O PFM é exigido para novos requerimentos de lavra e registros de licença de operação, conforme a mesma Resolução ANM nº 68/2021. Esse plano é essencial para garantir que a desativação da mina ocorra de forma sustentável, considerando impactos ambientais e sociais, sem deixar os territórios à mercê de um esvaziamento econômico com o fim das atividades e com a reabilitação das áreas degradadas.
Para saber mais, acesse o PFM enviado ao Codema aqui.
E compare-o com o PRFIMI aqui.

Diferentemente do que diz a Vale, Itabira está na contramão das boas práticas internacionais
Enquanto países como Austrália, Canadá e Estados Unidos vêm se consolidando como referências globais em políticas de fechamento de minas, Itabira, cidade-símbolo da mineração no Brasil, ou seja, de como não deve ser a mineração dita sustentável, enfrenta incertezas diante da iminente exaustão, ainda que prevista para 2041 – e como também pela ausência de projetos para a diversificação econômica.

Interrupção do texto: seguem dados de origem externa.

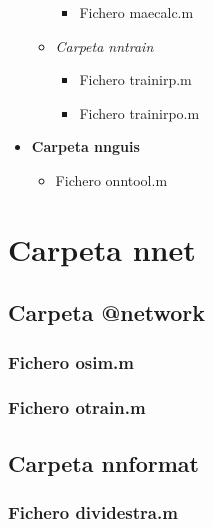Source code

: \begin{itemize}
\begin{itemize}
\begin{itemize}
				\item Fichero maecalc.m
			\end{itemize}
			\item \textit{Carpeta nntrain}
			\begin{itemize}
				\item Fichero trainirp.m
				\item Fichero trainirpo.m
			\end{itemize}
		\end{itemize}
		\item \textbf{Carpeta nnguis}
		\begin{itemize}
			\item Fichero onntool.m
		\end{itemize}
	\end{itemize}
	
	\section{Carpeta nnet}
		
		\subsection{Carpeta @network}
		
			\subsubsection{Fichero osim.m}
			
			
			
			\subsubsection{Fichero otrain.m}
			
			
			
		\subsection{Carpeta nnformat}
		
			\subsubsection{Fichero dividestra.m}
			
			
			
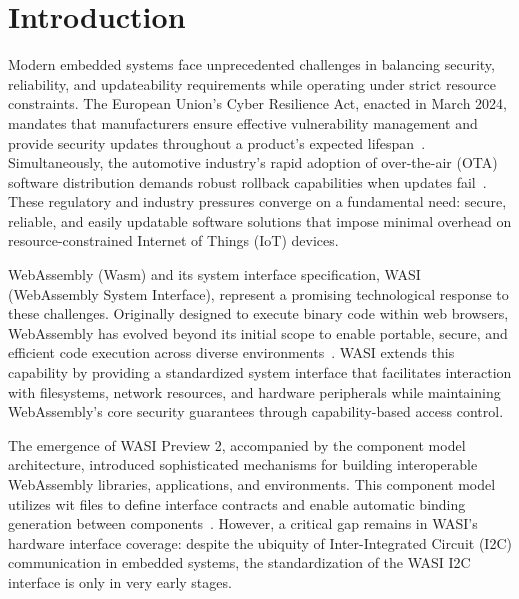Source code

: \chapter{Introduction}
\label{chap:introduction}

Modern embedded systems face unprecedented challenges in balancing security, reliability, and updateability requirements while operating under strict resource constraints. The European Union's Cyber Resilience Act, enacted in March 2024, mandates that manufacturers ensure effective vulnerability management and provide security updates throughout a product's expected lifespan~\cite{eu_cyber_res_act}. Simultaneously, the automotive industry's rapid adoption of over-the-air (OTA) software distribution demands robust rollback capabilities when updates fail~\cite{automotive_ota}. These regulatory and industry pressures converge on a fundamental need: secure, reliable, and easily updatable software solutions that impose minimal overhead on resource-constrained Internet of Things (IoT) devices.

WebAssembly (Wasm) and its system interface specification, WASI (WebAssembly System Interface), represent a promising technological response to these challenges. Originally designed to execute binary code within web browsers, WebAssembly has evolved beyond its initial scope to enable portable, secure, and efficient code execution across diverse environments~\cite{wasm_spec}. WASI extends this capability by providing a standardized system interface that facilitates interaction with filesystems, network resources, and hardware peripherals while maintaining WebAssembly's core security guarantees through capability-based access control.


The emergence of WASI Preview 2, accompanied by the component model architecture, introduced sophisticated mechanisms for building interoperable WebAssembly libraries, applications, and environments. This component model utilizes \acrfull{wit} files to define interface contracts and enable automatic binding generation between components~\cite{wasi_p2}. However, a critical gap remains in WASI's hardware interface coverage: despite the ubiquity of Inter-Integrated Circuit (I2C) communication in embedded systems, the standardization of the WASI I2C interface is only in very early stages.

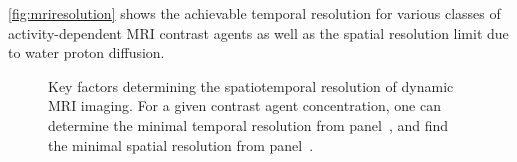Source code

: \autoref{fig:mriresolution} shows the achievable temporal resolution for various classes of activity-dependent MRI contrast agents as well as the spatial resolution limit due to water proton diffusion.

\begin{figure}[htbp]
\caption{Key factors determining the spatiotemporal resolution of dynamic MRI imaging. For a given contrast agent concentration, one can determine the minimal temporal resolution from panel~\protect{}, and find the minimal spatial resolution from panel~\protect{}.}
\label{fig:mriresolution}
\centering
{}
\hspace{1mm}
\end{figure}

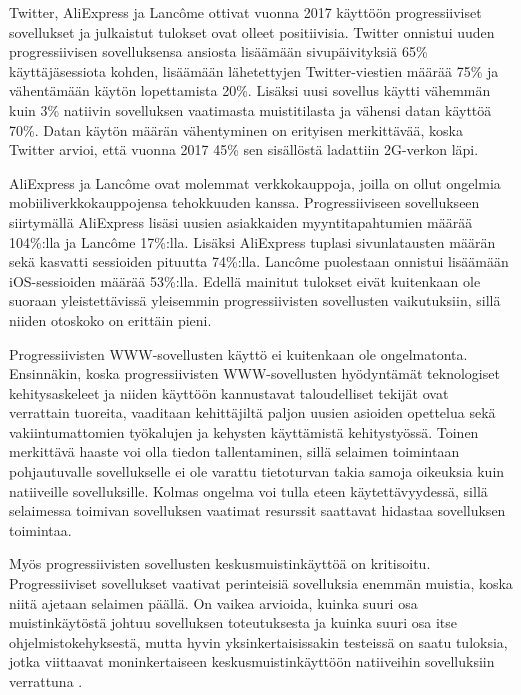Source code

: \documentclass[utf8]{gradu3}
\begin{document}
Twitter, AliExpress ja Lancôme ottivat vuonna 2017 käyttöön progressiiviset sovellukset ja julkaistut tulokset ovat olleet positiivisia. Twitter onnistui uuden progressiivisen sovelluksensa ansiosta lisäämään sivupäivityksiä 65\% käyttäjäsessiota kohden, lisäämään lähetettyjen Twitter-viestien määrää 75\% ja vähentämään käytön lopettamista 20\%. Lisäksi uusi sovellus käytti vähemmän kuin 3\% natiivin sovelluksen vaatimasta muistitilasta ja vähensi datan käyttöä 70\%. Datan käytön määrän vähentyminen on erityisen merkittävää, koska Twitter arvioi, että vuonna 2017 45\% sen sisällöstä ladattiin 2G-verkon läpi. \parencite[]{beginners-guide-pwa}

AliExpress ja Lancôme ovat molemmat verkkokauppoja, joilla on ollut ongelmia mobiiliverkkokauppojensa tehokkuuden kanssa. Progressiiviseen sovellukseen siirtymällä AliExpress lisäsi uusien asiakkaiden myyntitapahtumien määrää 104\%:lla ja Lancôme 17\%:lla. Lisäksi AliExpress tuplasi sivunlatausten määrän sekä kasvatti sessioiden pituutta 74\%:lla. Lancôme puolestaan onnistui lisäämään iOS-sessioiden määrää 53\%:lla. Edellä mainitut tulokset eivät kuitenkaan ole suoraan yleistettävissä yleisemmin progressiivisten sovellusten vaikutuksiin, sillä niiden otoskoko on erittäin pieni. \parencite[]{beginners-guide-pwa}

Progressiivisten WWW-sovellusten käyttö ei kuitenkaan ole ongelmatonta. Ensinnäkin, koska progressiivisten WWW-sovellusten hyödyntämät teknologiset kehitysaskeleet ja niiden käyttöön kannustavat taloudelliset tekijät ovat verrattain tuoreita, vaaditaan kehittäjiltä paljon uusien asioiden opettelua sekä vakiintumattomien työkalujen ja kehysten käyttämistä kehitystyössä. Toinen merkittävä haaste voi olla tiedon tallentaminen, sillä selaimen toimintaan pohjautuvalle sovellukselle ei ole varattu tietoturvan takia samoja oikeuksia kuin natiiveille sovelluksille. Kolmas ongelma voi tulla eteen käytettävyydessä, sillä selaimessa toimivan sovelluksen vaatimat resurssit saattavat hidastaa sovelluksen toimintaa. \parencite[]{pwa-design-challenges}

Myös progressiivisten sovellusten keskusmuistinkäyttöä on kritisoitu. Progressiiviset sovellukset vaativat perinteisiä sovelluksia enemmän muistia, koska niitä ajetaan selaimen päällä. On vaikea arvioida, kuinka suuri osa muistinkäytöstä johtuu sovelluksen toteutuksesta ja kuinka suuri osa itse ohjelmistokehyksestä, mutta hyvin yksinkertaisissakin testeissä on saatu tuloksia, jotka viittaavat moninkertaiseen keskusmuistinkäyttöön natiiveihin sovelluksiin verrattuna \parencite[]{electron-memory-usage}.
\end{document}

Nos modelos internacionais mais avançados, o fechamento de mina é previsto ainda antes da abertura das operações, no Brasil só passou a ser recentemente. O PFM da Vale em Itabira só foi apresentado após mais de 80 anos de atividade extrativa – sem transparência suficiente e sem as alternativas necessárias para o uso futuro das áreas mineradas.
Isso diferentemente do que ocorre no Canadá, onde as empresas são obrigadas a apresentar planos detalhados e garantias financeiras para assegurar o cumprimento das ações mesmo em caso de falência ou encerramento abrupto.
Na Austrália e no Chile, há também ampla participação das comunidades afetadas em todas as etapas do processo, com reuniões públicas, consultas e medidas de compensação social. A Austrália sediou a 17ª Conferência Internacional de Fechamento de Mina, quando especialistas discutiram soluções inovadoras e sustentáveis, que precisam ser seguidas em Itabira.
Da mesma forma, os Estados Unidos têm uma abordagem regulatória robusta, com foco na reabilitação ambiental e na reutilização do território. Em Nevada, por exemplo, foram discutidas recentemente as melhores práticas globais para reabilitação de minas e gestão de áreas abandonadas, inclusive com partipação da ANM.
É assim que, enquanto países desenvolvidos e mais civilizados apostam na reconversão econômica dos territórios, transformando antigas minas em polos de inovação, turismo ou áreas de conservação ambiental, o plano apresentado para Itabira não contempla com clareza projetos de geração de renda e emprego após o fim da mineração.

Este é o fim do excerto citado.